In this episode of theCUBE, host Dave Vellante interviews Joe Nicastro, Field CTO at Legit Security, during RSAC 2025. The conversation centers around supply chain security, especially in the realm of application security posture management (ASPM). Nicastro offers insights into how Legit Security helps organizations identify and mitigate vulnerabilities in their CI/CD pipelines. The discussion encapsulates key concepts like the shift-left paradigm, the complexities of vulnerability management, and the role of artificial intelligence in enhancing application security.
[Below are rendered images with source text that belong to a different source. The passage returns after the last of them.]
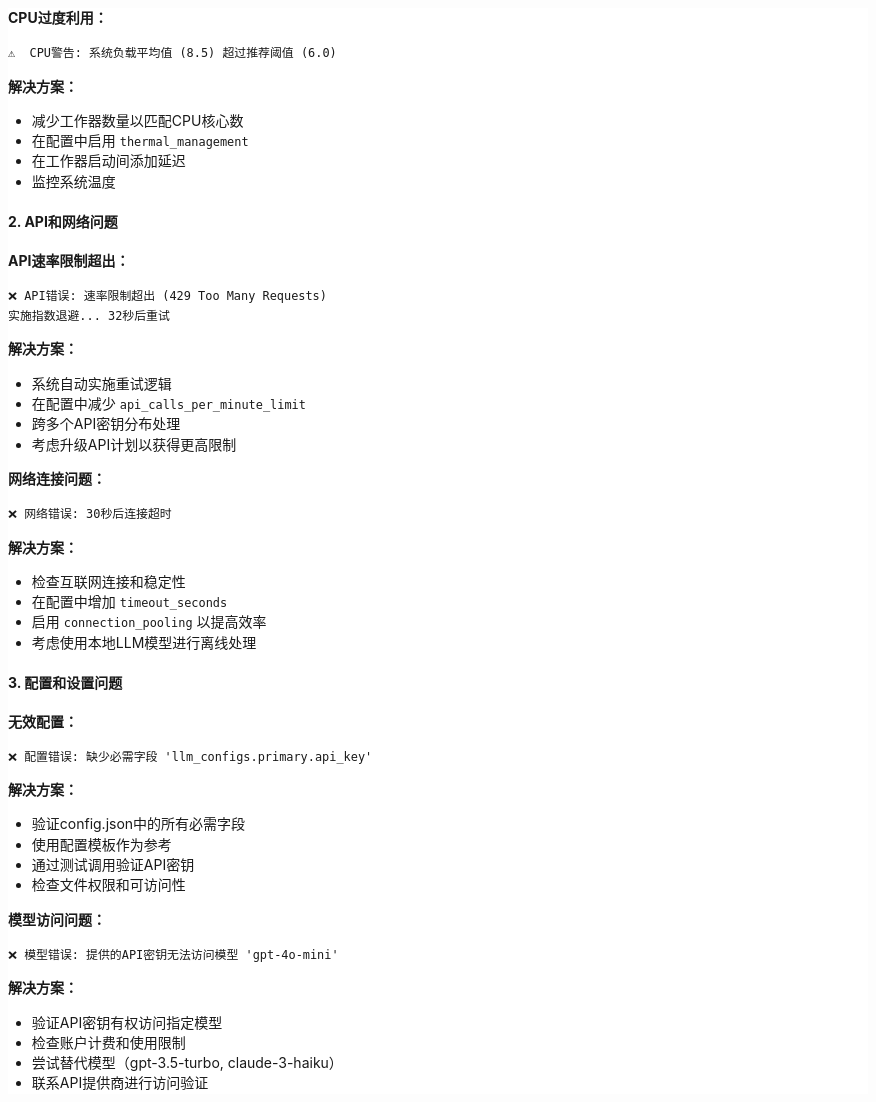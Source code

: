 **CPU过度利用：**
```
⚠️  CPU警告: 系统负载平均值 (8.5) 超过推荐阈值 (6.0)
```
**解决方案：**
- 减少工作器数量以匹配CPU核心数
- 在配置中启用 `thermal_management`
- 在工作器启动间添加延迟
- 监控系统温度

#### 2. API和网络问题

**API速率限制超出：**
```
❌ API错误: 速率限制超出 (429 Too Many Requests)
实施指数退避... 32秒后重试
```
**解决方案：**
- 系统自动实施重试逻辑
- 在配置中减少 `api_calls_per_minute_limit`
- 跨多个API密钥分布处理
- 考虑升级API计划以获得更高限制

**网络连接问题：**
```
❌ 网络错误: 30秒后连接超时
```
**解决方案：**
- 检查互联网连接和稳定性
- 在配置中增加 `timeout_seconds`
- 启用 `connection_pooling` 以提高效率
- 考虑使用本地LLM模型进行离线处理

#### 3. 配置和设置问题

**无效配置：**
```
❌ 配置错误: 缺少必需字段 'llm_configs.primary.api_key'
```
**解决方案：**
- 验证config.json中的所有必需字段
- 使用配置模板作为参考
- 通过测试调用验证API密钥
- 检查文件权限和可访问性

**模型访问问题：**
```
❌ 模型错误: 提供的API密钥无法访问模型 'gpt-4o-mini'
```
**解决方案：**
- 验证API密钥有权访问指定模型
- 检查账户计费和使用限制
- 尝试替代模型（gpt-3.5-turbo, claude-3-haiku）
- 联系API提供商进行访问验证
Additionally, they delve into how these innovations not only contribute to robust security measures but also expedite development processes, demonstrating the intersection of security and development cultures within organizations.

• Overview of Legit Security's approach to application security posture management (ASPM).
• Challenges organizations face in identifying and addressing vulnerabilities in their development pipelines.
• The significance of contextual understanding for effective vulnerability prioritization.
• Insights on the shift-left paradigm and its impact on development and security processes.
• The role of artificial intelligence in security risk management and its implications.
• Strategies for organizations to break down cultural barriers between development and security teams.
• The evolution of supply chain security and the lessons learned from incidents like SolarWinds and log4j.
• Addressing the risks associated with AI-generated code in development environments.